San Antonio — [Updated 3:04 p.m. See below.] A San Antonio medical device startup called Bluegrass Vascular Technologies has received European approval to sell its system for regaining access to obstructed veins, focusing largely on patients who receive dialysis treatment for kidney failure.
The company announced today that European regulators have given the company the go-ahead, and that it has already started selling its system, called the Surfacer Inside-Out Access Catheter System, in the UK, Germany, Austria, Italy, and the Benelux countries. The company is still working with FDA regulators to seek U.S. approval.
“We are eager to commercialize the system in Europe and meet the clinical demand from physicians treating patients with occluded central veins,” Bluegrass Vascular’s CEO Gabrielle Niederauer said in a news release.
Obstructed veins are a common consequence of treatments such as hemodialysis, a procedure performed when the kidneys begin to fail and can’t remove salts, fluid, and other waste from the body, according to the Mayo Clinic. Hemodialysis filters the blood on behalf of the patient’s kidney by connecting a machine to veins either in the arm with a fistula or graft, or in the neck through a catheter.
Bluegrass Vascular’s device focuses on the veins near the neck. When physicians try to connect a catheter to a veins, veins can sometimes start collapsing, closing up, or getting blocked from being over-touched, which prevents further treatment, Niederauer said during a conversation with Xconomy earlier this year.
The device can be used to clear a path in the blocked vein, thus allowing the treatment to continue, she said. The hole-clearing tool could also help physicians connect other healthcare devices to formerly obstructed veins, such as pacemakers or a defibrillator, the company says in a video on its website.

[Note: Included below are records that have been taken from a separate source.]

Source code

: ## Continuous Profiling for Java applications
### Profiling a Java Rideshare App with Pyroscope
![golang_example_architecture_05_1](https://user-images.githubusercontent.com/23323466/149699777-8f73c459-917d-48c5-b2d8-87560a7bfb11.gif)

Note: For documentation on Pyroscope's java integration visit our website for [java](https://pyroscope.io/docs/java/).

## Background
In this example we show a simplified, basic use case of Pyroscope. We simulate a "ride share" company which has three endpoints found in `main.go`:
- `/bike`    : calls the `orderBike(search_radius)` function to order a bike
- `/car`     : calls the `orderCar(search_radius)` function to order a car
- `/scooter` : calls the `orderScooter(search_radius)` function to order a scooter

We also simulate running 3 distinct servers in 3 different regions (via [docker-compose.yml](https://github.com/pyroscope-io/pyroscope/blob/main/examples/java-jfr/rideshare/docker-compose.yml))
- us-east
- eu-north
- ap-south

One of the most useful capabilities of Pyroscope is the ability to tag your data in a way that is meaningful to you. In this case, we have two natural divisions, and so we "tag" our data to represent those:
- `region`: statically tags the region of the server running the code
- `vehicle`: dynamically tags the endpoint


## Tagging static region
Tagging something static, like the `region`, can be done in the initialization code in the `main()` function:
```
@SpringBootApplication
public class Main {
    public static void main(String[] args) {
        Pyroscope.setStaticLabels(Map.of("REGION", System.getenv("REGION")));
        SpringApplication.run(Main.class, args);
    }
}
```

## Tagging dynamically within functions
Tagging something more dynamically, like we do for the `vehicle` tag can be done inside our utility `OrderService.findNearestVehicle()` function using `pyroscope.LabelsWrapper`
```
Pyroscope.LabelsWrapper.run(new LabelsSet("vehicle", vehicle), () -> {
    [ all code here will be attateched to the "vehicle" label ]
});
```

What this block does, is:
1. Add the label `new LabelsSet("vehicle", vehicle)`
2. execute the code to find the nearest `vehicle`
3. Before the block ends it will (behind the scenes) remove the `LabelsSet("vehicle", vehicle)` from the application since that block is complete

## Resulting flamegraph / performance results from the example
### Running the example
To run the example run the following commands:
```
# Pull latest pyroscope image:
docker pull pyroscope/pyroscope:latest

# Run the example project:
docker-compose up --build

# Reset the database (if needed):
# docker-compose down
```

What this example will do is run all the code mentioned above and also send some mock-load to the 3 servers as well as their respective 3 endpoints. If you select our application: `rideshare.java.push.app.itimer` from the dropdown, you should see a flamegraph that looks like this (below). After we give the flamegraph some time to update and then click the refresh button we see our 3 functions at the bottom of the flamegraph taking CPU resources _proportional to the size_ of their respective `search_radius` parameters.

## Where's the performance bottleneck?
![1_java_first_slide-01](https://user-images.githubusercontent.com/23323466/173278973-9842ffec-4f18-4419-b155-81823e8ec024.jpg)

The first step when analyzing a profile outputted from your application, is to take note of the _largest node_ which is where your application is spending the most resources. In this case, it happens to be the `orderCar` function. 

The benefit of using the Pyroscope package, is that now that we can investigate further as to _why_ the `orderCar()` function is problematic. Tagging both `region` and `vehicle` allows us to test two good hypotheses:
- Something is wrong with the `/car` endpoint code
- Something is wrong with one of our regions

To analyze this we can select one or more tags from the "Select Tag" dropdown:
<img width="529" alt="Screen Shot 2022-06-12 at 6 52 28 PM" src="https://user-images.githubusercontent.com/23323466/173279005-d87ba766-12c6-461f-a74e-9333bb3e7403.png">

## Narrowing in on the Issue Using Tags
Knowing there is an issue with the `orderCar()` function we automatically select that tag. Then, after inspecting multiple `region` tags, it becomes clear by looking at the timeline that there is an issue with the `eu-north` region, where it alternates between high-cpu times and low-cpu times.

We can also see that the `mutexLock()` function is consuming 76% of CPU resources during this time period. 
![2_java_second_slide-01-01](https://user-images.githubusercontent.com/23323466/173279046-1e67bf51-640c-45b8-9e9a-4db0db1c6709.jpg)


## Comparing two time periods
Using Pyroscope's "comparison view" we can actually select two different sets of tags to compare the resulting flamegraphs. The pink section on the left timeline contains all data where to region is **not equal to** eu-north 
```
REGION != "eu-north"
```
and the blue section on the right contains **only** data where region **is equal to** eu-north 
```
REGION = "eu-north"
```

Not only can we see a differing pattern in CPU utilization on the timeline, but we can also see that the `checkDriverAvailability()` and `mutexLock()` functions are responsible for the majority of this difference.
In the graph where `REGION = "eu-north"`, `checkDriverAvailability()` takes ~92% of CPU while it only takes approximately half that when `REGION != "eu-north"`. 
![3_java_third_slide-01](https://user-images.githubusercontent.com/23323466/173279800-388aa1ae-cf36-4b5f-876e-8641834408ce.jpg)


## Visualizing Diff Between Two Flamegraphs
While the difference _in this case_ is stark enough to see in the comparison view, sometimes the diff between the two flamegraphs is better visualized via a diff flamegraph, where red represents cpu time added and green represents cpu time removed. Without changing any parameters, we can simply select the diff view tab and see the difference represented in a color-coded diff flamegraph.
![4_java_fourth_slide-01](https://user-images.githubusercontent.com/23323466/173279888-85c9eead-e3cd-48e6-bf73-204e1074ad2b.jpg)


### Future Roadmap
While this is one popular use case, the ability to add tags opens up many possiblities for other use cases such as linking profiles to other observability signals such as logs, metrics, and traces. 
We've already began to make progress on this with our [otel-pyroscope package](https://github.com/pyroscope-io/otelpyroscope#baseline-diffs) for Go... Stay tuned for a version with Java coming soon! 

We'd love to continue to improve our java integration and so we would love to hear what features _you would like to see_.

The incidence of patients facing problems with dialysis treatment varies depending on how and where the vein is accessed, ranging from as low as 10 percent to as high as 50 percent of patients, according to one study from 2009 published in Seminars in Interventional Radiology. About 275,000 patients in Europe have some type of thrombosis or blockage that can progress to partial or fully occluded central veins, Niederauer wrote in an e-mail today. Similar numbers are true for the U.S., she says. [Paragraph updated with comments from CEO.]
Some 3.2 million patients worldwide were suffering from end-stage renal disease at the end of 2013, and about 2.5 million of those were receiving some sort of dialysis treatment, according to the European Renal Care Providers Association.
The company was founded in 2010 by John Gurley, a cardiologist at the University of Kentucky Medical Center. It received $4.8 million in financing in 2014 from Targeted Technology, the San Antonio-based life science venture capital firm. As a part of that Series A investment, Bluegrass Vascular moved to San Antonio. The company is now kicking off its Series B funding, Niederauer says. [Paragraph updated with comment form CEO.]
The device had its first clinical use on a patient earlier this year whose life was threatened because of complications from end-stage renal disease. Before the European approval, the physician was able to use the device on a patient in Germany last March because of the country’s compassionate-use program, which allows physicians to use unapproved technology if existing treatments haven’t worked, Niederauer said in April.